# Tutorials

The theoretical problems used as exercises in the tutorials are similar to those that will be used in the final exam. They are also presented in exactly the same format as will be used in the exam including the point allocation (1 point corresponds to 2 minutes of solving time for an A-grade student).

## Tutorial 1

The purpose of this tutorial is to get a good understanding of the basic concepts introduced in Lecture 1.

We first solve two theoretical problems where the utility $U$ is computed from the description of the environment and the agent's actions. The first problem will be worked out by the teacher, the second by the students. If not solved in the allotted time, the exercise is your homework to be completed before the next tutorial, when solutions will be published.

Then we will play with the concepts through coding exercises. Download the exercise code, unzip it and upload to Google Colab. You may try to use a different Jupyter Notebook server instead, however, the code uses a library compiled for Colab, which will likely not work on your architecture. We will try different strategies for exploring the environment and exploiting the results of the exploration. The solution to the first assignment will be demonstrated by the teacher, the rest is to be done by the students. If not solved in the allotted time, the exercise is your homework to be completed before the next tutorial, when solutions will be published.

## Tutorial 2

The purpose of this tutorial is to get an insight into concept learning in the mistake-bound (aka online) learning framework.
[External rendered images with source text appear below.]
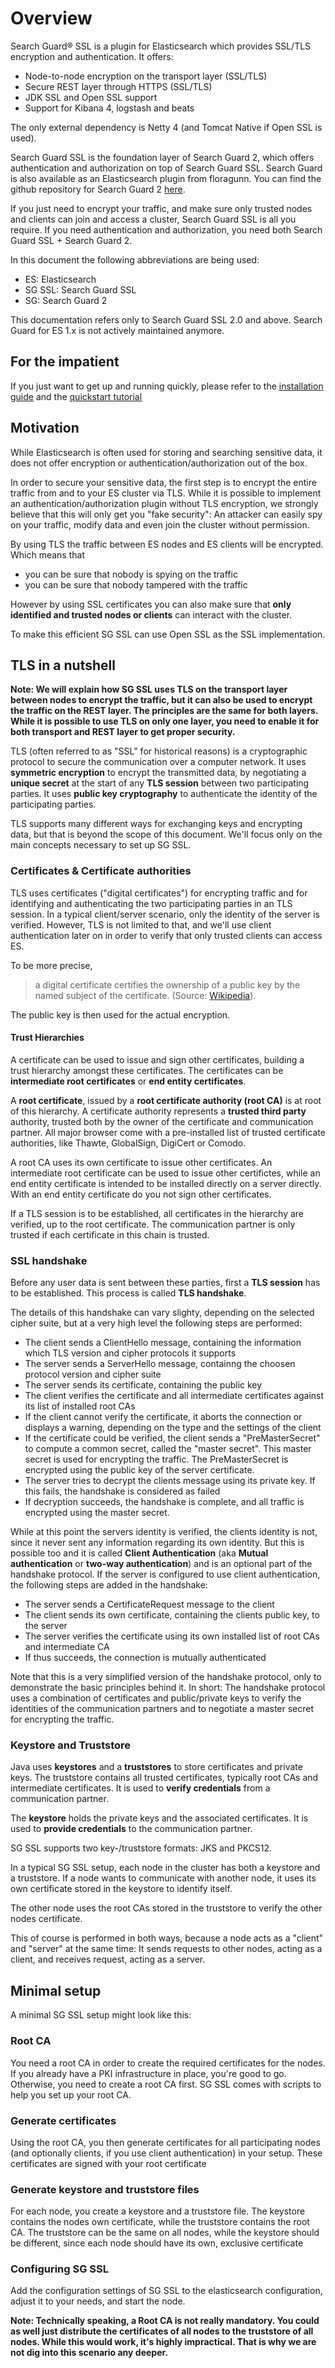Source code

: <!---
Copryight 2016 floragunn UG (haftungsbeschränkt)
-->

# Overview

Search Guard® SSL is a plugin for Elasticsearch which provides SSL/TLS encryption and authentication. It offers:

* Node-to-node encryption on the transport layer (SSL/TLS)
* Secure REST layer through HTTPS (SSL/TLS)
* JDK SSL and Open SSL support
* Support for Kibana 4, logstash and beats

The only external dependency is Netty 4 (and Tomcat Native if Open SSL is used).

Search Guard SSL is the foundation layer of Search Guard 2, which offers authentication and authorization on top of Search Guard SSL. Search Guard is also available as an Elasticsearch plugin from floragunn. You can find the github repository for Search Guard 2 [here](https://github.com/floragunncom/search-guard).

If you just need to encrypt your traffic, and make sure only trusted nodes and clients can join and access a cluster, Search Guard SSL is all you require. If you need authentication and authorization, you need both Search Guard SSL + Search Guard 2.

In this document the following abbreviations are being used:

* ES: Elasticsearch
* SG SSL: Search Guard SSL
* SG: Search Guard 2
 
This documentation refers only to Search Guard SSL 2.0 and above. Search Guard for ES 1.x is not actively maintained anymore.

## For the impatient

If you just want to get up and running quickly, please refer to the  [installation guide](installation.md) and the [quickstart tutorial](quick_start.md)

## Motivation

While Elasticsearch is often used for storing and searching sensitive data, it does not offer encryption or authentication/authorization out of the box. 

In order to secure your sensitive data, the first step is to encrypt the entire traffic from and to your ES cluster via TLS. While it is possible to implement an authentication/authorization plugin without TLS encryption, we strongly believe that this will only get you "fake security": An attacker can easily spy on your traffic, modify data and even join the cluster without permission. 

By using TLS the traffic between ES nodes and ES clients will be encrypted. Which means that

* you can be sure that nobody is spying on the traffic
* you can be sure that nobody tampered with the traffic

However by using SSL certificates you can also make sure that **only identified and trusted nodes or clients** can interact with the cluster.

To make this efficient SG SSL can use Open SSL as the SSL implementation.  

## TLS in a nutshell

**Note: We will explain how SG SSL uses TLS on the transport layer between nodes to encrypt the traffic, but it can also be used to encrypt the traffic on the REST layer. The principles are the same for both layers. While it is possible to use TLS on only one layer, you need to enable it for both transport and REST layer to get proper security.**

TLS (often referred to as "SSL" for historical reasons) is a cryptographic protocol to secure the communication over a computer network. It uses **symmetric encryption** to encrypt the transmitted data, by negotiating a **unique secret** at the start of any **TLS session** between two participating parties. It uses **public key cryptography** to authenticate the identity of the participating parties.

TLS supports many different ways for exchanging keys and encrypting data, but that is beyond the scope of this document. We'll focus only on the main concepts necessary to set up SG SSL.

### Certificates & Certificate authorities

TLS uses certificates ("digital certificates") for encrypting traffic and for identifying and authenticating the two participating parties in an TLS session. In a typical client/server scenario, only the identity of the server is verified. However, TLS is not limited to that, and we'll use client authentication later on in order to verify that only trusted clients can access ES.

To be more precise, 
> a digital certificate certifies the ownership of a public key by the named subject of the certificate. 
(Source: [Wikipedia](https://en.wikipedia.org/wiki/Transport_Layer_Security#Digital_certificates)).

The public key is then used for the actual encryption. 

#### Trust Hierarchies

A certificate can be used to issue and sign other certificates, building a trust hierarchy amongst these certificates. The certificates can be **intermediate root certificates** or **end entity certificates**.

A **root certificate**, issued by a **root certificate authority (root CA)** is at root of this hierarchy. A certificate authority represents a **trusted third party** authority, trusted both by the owner of the certificate and communication partner. All major browser come with a pre-installed list of trusted certificate authorities, like Thawte, GlobalSign, DigiCert or Comodo. 

A root CA uses its own certificate to issue other certificates. An intermediate root certificate can be used to issue other certifictes, while an end entity certificate is intended to be installed directly on a server directly. With an end entity certificate do you not sign other certificates.

If a TLS session is to be established, all certificates in the hierarchy are verified, up to the root certificate. The communication partner is only trusted if each certificate in this chain is trusted.

### SSL handshake

Before any user data is sent between these parties, first a **TLS session** has to be established. This process is called **TLS handshake**.   

The details of this handshake can vary slighty, depending on the selected cipher suite, but at a very high level the following steps are performed:

* The client sends a ClientHello message, containing the information which TLS version and cipher protocols it supports
* The server sends a ServerHello message, containng the choosen protocol version and cipher suite
* The server sends its certificate, containing the public key
* The client verifies the certificate and all intermediate certificates against its list of installed root CAs
* If the client cannot verify the certificate, it aborts the connection or displays a warning, depending on the type and the settings of the client 
* If the certificate could be verified, the client sends a "PreMasterSecret" to compute a common secret, called the "master secret". This master secret is used for encrypting the traffic. The PreMasterSecret is encrypted using the public key of the server certificate.
* The server tries to decrypt the clients message using its private key. If this fails, the handshake is considered as failed
* If decryption succeeds, the handshake is complete, and all traffic is encrypted using the master secret.

While at this point the servers identity is verified, the clients identity is not, since it never sent any information regarding its own identity. But this is possible too and it is called **Client Authentication** (aka **Mutual authentication** or **two-way authentication**) and is an optional part of the handshake protocol. If the server is configured to use client authentication, the following steps are added in the handshake:

* The server sends a CertificateRequest message to the client
* The client sends its own certificate, containing the clients public key, to the server
* The server verifies the certificate using its own installed list of root CAs and intermediate CA
* If thus succeeds, the connection is mutually authenticated

Note that this is a very simplified version of the handshake protocol, only to demonstrate the basic principles behind it. In short: The handshake protocol uses a combination of certificates and public/private keys to verify the identities of the communication partners and to negotiate a master secret for encrypting the traffic.

### Keystore and Truststore

Java uses **keystores** and a **truststores** to store certificates and private keys. The truststore contains all trusted certificates, typically root CAs and intermediate certificates. It is used to **verify credentials** from a communication partner.

The **keystore** holds the private keys and the associated certificates. It is used to **provide credentials** to the communication partner.

SG SSL supports two key-/truststore formats: JKS and PKCS12.

In a typical SG SSL setup, each node in the cluster has both a keystore and a truststore. If a node wants to communicate with another node, it uses its own certificate stored in the keystore to identify itself.

The other node uses the root CAs stored in the truststore to verify the other nodes certificate.

This of course is performed in both ways, because a node acts as a "client" and "server" at the same time: It sends requests to other nodes, acting as a client, and receives request, acting as a server.

## Minimal setup

A minimal SG SSL setup might look like this:

### Root CA

You need a root CA in order to create the required certificates for the nodes. If you already have a PKI infrastructure in place, you're good to go. Otherwise, you need to create a root CA first. SG SSL comes with scripts to help you set up your root CA.

### Generate certificates

Using the root CA, you then generate certificates for all participating nodes (and optionally clients, if you use client authentication) in your setup. These certificates are signed with your root certificate

### Generate keystore and truststore files

For each node, you create a keystore and a truststore file. The keystore contains the nodes own certificate, while the truststore contains the root CA. The truststore can be the same on all nodes, while the keystore should be different, since each node should have its own, exclusive certificate

### Configuring SG SSL

Add the configuration settings of SG SSL to the elasticsearch configuration, adjust it to your needs, and start the node.

**Note: Technically speaking, a Root CA is not really mandatory. You could as well just distribute the certificates of all nodes to the truststore of all nodes. While this would work, it's highly impractical. That is why we are not dig into this scenario any deeper.**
In the theoretical part, we will try to solve 5 problems regarding classification, concept learning and logical generalization. Questions 2-4 will be demonstrated by the teacher while Q1 and Q5 will be solved by the students. If not solved in the allotted time, the two problems are your homework to be completed before the next tutorial, when solutions will be published.

In the coding exercises, we will explore two concept-learning algorithms: Winnow for learning monotone disjunctions with observations capturing the complete set of attribute values, and the generalization algorithm for learning conjunctions with possibly incomplete observations corresponding to conjunctions. You will be asked to adapt Winnow for learning monotone conjunctions either with all positive or all negative literals. If not solved in the allotted time, the exercise is your homework to be completed before the next tutorial, when solutions will be published. Optionally, you may also try to implement basis expansion so that Winnow can be used to learn non-monotone concepts, and adapt the generalization algorithm for learning disjunctions. The exercise code is to be handled just like last week.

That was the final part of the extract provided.